Wordsmoker Exclusive: Northwest Airlines Flight 188
Published: October 27, 2009

The mystery surrounding two Northwest Airlines pilots who overflew Minneapolis by 150 miles took a startling turn tonight with the revelation that they were using their laptops to access Wordsmoker when they should have been preparing to land the aircraft. This rumor, which had been circulating for days on Gawker, a once-popular media blog, can now be confirmed based on information gleaned from multiple sources, including leaked cockpit recordings.
Senior officials with the National Transportation Safety Board were skeptical of the pilots’ claim that they were using their laptops to “bid” on future flights, leading one FAA investigator to insist that the two men be subjected to further interrogation. “You can hear it clearly on the voice recorder,” said the agent, who spoke exclusively to Wordsmoker on condition of anonymity due to the sensitive nature of the investigation. “One of them goes, ‘[Expletive] BookishLookish wins all the [expletive] awards. She must be [expletive] schtupping someone important over there. I really thought I had an [expletive] shot this week.’ Then there’s something about the mating habits of penguins, but that part’s all garbled so we couldn’t pursue it.”
While under “enhanced” interrogation, one of the pilots admitted that he “never misses Monday Morning Maya,” even refreshing his computer screen during takeoff and landing. The other pilot stated that on several occasions he has put planes on autopilot so that he could enjoy following debates in the comments section. Said this pilot, “There’s these couple of guys, boy howdy, I’d swear they had Ph.Ds in economics the way they carry on!”
The FAA investigator provided Wordsmoker with a highly-confidential preliminary report on the incident that will be presented Tuesday morning to Wotan Lind, head of the FAA’s Denver regional office.

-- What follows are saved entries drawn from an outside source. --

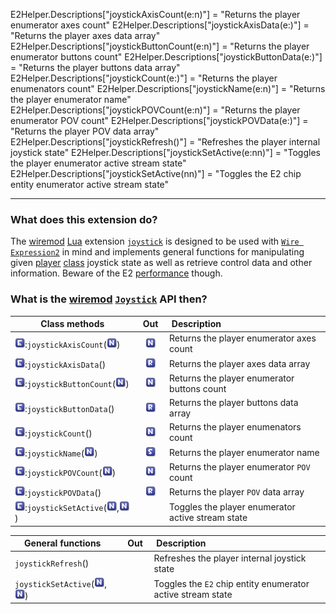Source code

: ﻿E2Helper.Descriptions["joystickAxisCount(e:n)"] = "Returns the player enumerator axes count"
E2Helper.Descriptions["joystickAxisData(e:)"] = "Returns the player axes data array"
E2Helper.Descriptions["joystickButtonCount(e:n)"] = "Returns the player enumerator buttons count"
E2Helper.Descriptions["joystickButtonData(e:)"] = "Returns the player buttons data array"
E2Helper.Descriptions["joystickCount(e:)"] = "Returns the player enumenators count"
E2Helper.Descriptions["joystickName(e:n)"] = "Returns the player enumerator name"
E2Helper.Descriptions["joystickPOVCount(e:n)"] = "Returns the player enumerator POV count"
E2Helper.Descriptions["joystickPOVData(e:)"] = "Returns the player POV data array"
E2Helper.Descriptions["joystickRefresh()"] = "Refreshes the player internal joystick state"
E2Helper.Descriptions["joystickSetActive(e:nn)"] = "Toggles the player enumerator active stream state"
E2Helper.Descriptions["joystickSetActive(nn)"] = "Toggles the E2 chip entity enumerator active stream state"

------------------------------------------------------------------------------------------------------------------------

### What does this extension do?

The [wiremod][ref_wiremod] [Lua][ref_lua] extension [`joystick`][ref_joy] is designed to be used with [`Wire Expression2`][ref_exp2]
in mind and implements general functions for manipulating given [player][ref_entity] [class][ref_class_oop] joystick
state as well as retrieve control data and other information. Beware of the E2 [performance][ref_perfe2] though.

### What is the [wiremod][ref_wiremod] [`Joystick`][ref_joy] API then?

|           Class methods           | Out | Description |
|:----------------------------------|:---:|:------------|
|![image][ref-e]:`joystickAxisCount`(![image][ref-n])|![image][ref-n]|Returns the player enumerator axes count|
|![image][ref-e]:`joystickAxisData`()|![image][ref-r]|Returns the player axes data array|
|![image][ref-e]:`joystickButtonCount`(![image][ref-n])|![image][ref-n]|Returns the player enumerator buttons count|
|![image][ref-e]:`joystickButtonData`()|![image][ref-r]|Returns the player buttons data array|
|![image][ref-e]:`joystickCount`()|![image][ref-n]|Returns the player enumenators count|
|![image][ref-e]:`joystickName`(![image][ref-n])|![image][ref-s]|Returns the player enumerator name|
|![image][ref-e]:`joystickPOVCount`(![image][ref-n])|![image][ref-n]|Returns the player enumerator `POV` count|
|![image][ref-e]:`joystickPOVData`()|![image][ref-r]|Returns the player `POV` data array|
|![image][ref-e]:`joystickSetActive`(![image][ref-n],![image][ref-n])||Toggles the player enumerator active stream state|

|    General functions    | Out | Description |
|:------------------------|:---:|:------------|
|`joystickRefresh`()||Refreshes the player internal joystick state|
|`joystickSetActive`(![image][ref-n],![image][ref-n])||Toggles the `E2` chip entity enumerator active stream state|

[ref-a]: https://raw.githubusercontent.com/dvdvideo1234/ZeroBraineProjects/master/ExtractWireWiki/types/type-a.png
[ref-b]: https://raw.githubusercontent.com/dvdvideo1234/ZeroBraineProjects/master/ExtractWireWiki/types/type-b.png
[ref-c]: https://raw.githubusercontent.com/dvdvideo1234/ZeroBraineProjects/master/ExtractWireWiki/types/type-c.png
[ref-e]: https://raw.githubusercontent.com/dvdvideo1234/ZeroBraineProjects/master/ExtractWireWiki/types/type-e.png
[ref-xm2]: https://raw.githubusercontent.com/dvdvideo1234/ZeroBraineProjects/master/ExtractWireWiki/types/type-xm2.png
[ref-m]: https://raw.githubusercontent.com/dvdvideo1234/ZeroBraineProjects/master/ExtractWireWiki/types/type-m.png
[ref-xm4]: https://raw.githubusercontent.com/dvdvideo1234/ZeroBraineProjects/master/ExtractWireWiki/types/type-xm4.png
[ref-n]: https://raw.githubusercontent.com/dvdvideo1234/ZeroBraineProjects/master/ExtractWireWiki/types/type-n.png
[ref-q]: https://raw.githubusercontent.com/dvdvideo1234/ZeroBraineProjects/master/ExtractWireWiki/types/type-q.png
[ref-r]: https://raw.githubusercontent.com/dvdvideo1234/ZeroBraineProjects/master/ExtractWireWiki/types/type-r.png
[ref-s]: https://raw.githubusercontent.com/dvdvideo1234/ZeroBraineProjects/master/ExtractWireWiki/types/type-s.png
[ref-t]: https://raw.githubusercontent.com/dvdvideo1234/ZeroBraineProjects/master/ExtractWireWiki/types/type-t.png
[ref-xv2]: https://raw.githubusercontent.com/dvdvideo1234/ZeroBraineProjects/master/ExtractWireWiki/types/type-xv2.png
[ref-v]: https://raw.githubusercontent.com/dvdvideo1234/ZeroBraineProjects/master/ExtractWireWiki/types/type-v.png
[ref-xv4]: https://raw.githubusercontent.com/dvdvideo1234/ZeroBraineProjects/master/ExtractWireWiki/types/type-xv4.png
[ref-xrd]: https://raw.githubusercontent.com/dvdvideo1234/ZeroBraineProjects/master/ExtractWireWiki/types/type-xrd.png
[ref-xwl]: https://raw.githubusercontent.com/dvdvideo1234/ZeroBraineProjects/master/ExtractWireWiki/types/type-xwl.png
[ref-xft]: https://raw.githubusercontent.com/dvdvideo1234/ZeroBraineProjects/master/ExtractWireWiki/types/type-xft.png
[ref-xsc]: https://raw.githubusercontent.com/dvdvideo1234/ZeroBraineProjects/master/ExtractWireWiki/types/type-xsc.png
[ref-xxx]: https://raw.githubusercontent.com/dvdvideo1234/ZeroBraineProjects/master/ExtractWireWiki/types/type-xxx.png

[ref_class_oop]: https://en.wikipedia.org/wiki/Class_(computer_programming)
[ref_entity]: https://wiki.garrysmod.com/page/Global/Entity
[ref_lua]: https://en.wikipedia.org/wiki/Lua_(programming_language)
[ref_exp2]: https://github.com/wiremod/wire/wiki/Expression-2
[ref_perfe2]: https://github.com/wiremod/wire/wiki/Expression-2#performance
[ref_joy]: https://en.wikipedia.org/wiki/Joystick
[ref_wiremod]: https://wiremod.com/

The draft shows investigators from both the FAA and the FBI engaged in a frantic effort to obtain sensitive Wordsmoker records that could identify these and other pilots as contributors to the site. Alf Y. Wailly, a senior airline industry analyst who was briefed on the investigation, confirmed to this reporter that a much wider probe will soon be underway. “We suspect that a lot of pilots are reading Wordsmoker and trying to find dates using the private messaging system when they should be performing critical tasks such as lying to passengers about weather conditions and delays.”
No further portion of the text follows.